I know there’s a negative side to Social Media and the way I look at it is just like all areas of life. If you want to find the dark side of something, you’re sure to find it. I choose not to – ever. I use the great wisdom of Eric Idle from Monty Python – “Always look on the bright side of life !!” (double exclamation points are my addition, always wanted to be a Python)
The biggest challenge for me is taking note of how I use my time on Social Media. It’s easy to get bombarded with friend requests, likes, invitations, retweets, etc. It can grab your attention and take it away from other things. Let me share a story . . .
This past week I was on vacation with my family in San Diego. It was our first time there and we rented a condo that sat up high enough on a hill to see the rolling waves of the Pacific Ocean. We took in the phenomenal San Diego Zoo our first full day and I took tons of pictures of the animals and the park. The second day we went to Coronado Island and the beach. Again, incredible and tons of pics. I felt compelled to post a few !! The third day we ventured to Cabrillo National Monument which is a National Park.
We decided to see the tide pools before the monument, lookout and light house. To get to the tide pools, you hike up and down the cliffs alongside the Pacific as the waves do their best to erode the shoreline every few seconds. It was physically challenging, but I wouldn’t have missed it. The views were panoramic and inspiring. We took our time and were careful as we worked our way over to the area where the pools were formed inside a rock ledge. As the kids and my wife were taking pics of their own, I leaned over one of the pools and said to my wife, “Debbie, you have to see this !! It’s beautiful !!”
And . . . then I slipped and slid down into the tide pool. I panicked and tried to push off the bottom, but never felt it. I was up to my chest (and I’m 6’4″) when I grabbed hold and pulled myself out of the tide pool. The kids yelled “Phone !! Camera !!” I yanked them out of my cargo shorts, but they were blank, black rectangles. My “swim” took less than 30 seconds.

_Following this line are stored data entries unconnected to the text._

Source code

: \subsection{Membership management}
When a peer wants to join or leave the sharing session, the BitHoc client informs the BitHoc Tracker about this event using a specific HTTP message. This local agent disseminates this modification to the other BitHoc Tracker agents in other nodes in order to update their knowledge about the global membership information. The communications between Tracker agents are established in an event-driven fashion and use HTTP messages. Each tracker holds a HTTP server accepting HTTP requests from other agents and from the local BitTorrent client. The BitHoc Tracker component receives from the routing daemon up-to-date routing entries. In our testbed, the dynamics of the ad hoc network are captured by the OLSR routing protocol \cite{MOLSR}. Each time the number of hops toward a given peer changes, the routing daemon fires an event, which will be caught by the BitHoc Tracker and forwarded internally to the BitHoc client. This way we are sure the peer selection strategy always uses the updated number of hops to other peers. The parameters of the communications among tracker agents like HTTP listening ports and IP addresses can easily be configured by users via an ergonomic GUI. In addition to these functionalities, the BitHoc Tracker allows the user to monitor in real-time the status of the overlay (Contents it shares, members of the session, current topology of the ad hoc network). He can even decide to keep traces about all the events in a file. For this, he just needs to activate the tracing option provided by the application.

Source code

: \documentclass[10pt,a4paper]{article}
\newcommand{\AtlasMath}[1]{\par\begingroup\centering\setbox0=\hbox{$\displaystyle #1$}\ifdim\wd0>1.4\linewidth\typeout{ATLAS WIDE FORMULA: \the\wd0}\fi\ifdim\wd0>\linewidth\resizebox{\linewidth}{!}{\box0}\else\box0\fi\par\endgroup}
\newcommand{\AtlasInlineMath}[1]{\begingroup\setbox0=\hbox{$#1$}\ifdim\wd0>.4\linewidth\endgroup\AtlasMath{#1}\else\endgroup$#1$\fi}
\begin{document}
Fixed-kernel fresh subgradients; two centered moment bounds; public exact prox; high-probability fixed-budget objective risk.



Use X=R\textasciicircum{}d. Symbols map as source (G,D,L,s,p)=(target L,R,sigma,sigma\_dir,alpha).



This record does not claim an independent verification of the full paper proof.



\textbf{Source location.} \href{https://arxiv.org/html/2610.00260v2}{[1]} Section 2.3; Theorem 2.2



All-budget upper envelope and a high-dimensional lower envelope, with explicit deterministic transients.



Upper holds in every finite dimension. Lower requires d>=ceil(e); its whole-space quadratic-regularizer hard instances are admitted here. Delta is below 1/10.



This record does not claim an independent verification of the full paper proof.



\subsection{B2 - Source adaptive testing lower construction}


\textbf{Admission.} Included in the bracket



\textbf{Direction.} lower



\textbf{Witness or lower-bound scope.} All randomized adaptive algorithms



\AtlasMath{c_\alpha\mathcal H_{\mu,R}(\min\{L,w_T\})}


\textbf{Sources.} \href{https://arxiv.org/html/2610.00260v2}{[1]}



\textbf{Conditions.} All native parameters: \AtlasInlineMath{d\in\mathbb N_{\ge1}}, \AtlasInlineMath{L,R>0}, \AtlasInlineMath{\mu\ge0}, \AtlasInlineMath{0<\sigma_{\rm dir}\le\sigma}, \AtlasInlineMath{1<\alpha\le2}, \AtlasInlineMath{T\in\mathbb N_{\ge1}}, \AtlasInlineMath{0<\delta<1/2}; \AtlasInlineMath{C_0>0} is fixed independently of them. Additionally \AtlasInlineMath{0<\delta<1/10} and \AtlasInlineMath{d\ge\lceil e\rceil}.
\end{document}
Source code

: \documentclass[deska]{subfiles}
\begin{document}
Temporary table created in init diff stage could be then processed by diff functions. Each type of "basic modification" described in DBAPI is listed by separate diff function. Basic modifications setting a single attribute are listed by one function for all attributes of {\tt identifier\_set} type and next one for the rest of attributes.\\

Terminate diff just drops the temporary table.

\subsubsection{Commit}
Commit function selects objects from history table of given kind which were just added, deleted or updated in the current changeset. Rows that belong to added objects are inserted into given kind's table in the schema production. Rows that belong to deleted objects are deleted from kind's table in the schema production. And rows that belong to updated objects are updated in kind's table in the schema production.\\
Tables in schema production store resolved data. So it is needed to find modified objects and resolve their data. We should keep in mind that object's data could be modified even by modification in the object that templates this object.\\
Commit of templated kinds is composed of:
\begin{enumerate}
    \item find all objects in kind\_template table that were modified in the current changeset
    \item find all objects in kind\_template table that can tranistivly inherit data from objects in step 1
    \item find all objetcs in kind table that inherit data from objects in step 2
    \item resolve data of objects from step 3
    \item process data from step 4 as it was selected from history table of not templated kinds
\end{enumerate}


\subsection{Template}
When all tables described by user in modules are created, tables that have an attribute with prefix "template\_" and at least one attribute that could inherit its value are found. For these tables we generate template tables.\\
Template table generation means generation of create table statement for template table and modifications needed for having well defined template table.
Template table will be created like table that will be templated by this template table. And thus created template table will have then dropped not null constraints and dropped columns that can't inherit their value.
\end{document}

I was safe but drenched. Everyone around asked if I was okay, and I was thankful I was. I’ve seen many posts from my friends about the need to be unplugged from Social Media and I agree with them. I’ve taken breaks, but I’ve never had one taken for me. It seems that my slip broke the chain I didn’t know I had.
When we got back on the trail to see the rest of the National Park, Debbie reminded me that I lost a phone and camera, but she could have lost me. I was only a few feet from dropping down into the ocean. A sober reminder.
The break was what I needed because it was life before Social Media and technology. The rest of the trip was better than the beginning !! We saw one of my past Eagle Scouts who is training with his brother at the Olympic Training Center in Chula Vista to try and make the Archery Team for the 2016 games in Rio. We climbed the California Tower at the San Diego Museum of Man and saw the Museum of Photographic Arts in Balboa Park, and we enjoyed delightful food and picturesque sunrises and sunsets.
I was missing the reason that I post, blog, tweet, etc. in the first place and that’s the people in my life. I learned a great lesson from that tide pool. It’s not the technology that’s a problem, it’s how I choose to use it.
I plan to take this lesson to heart from now on.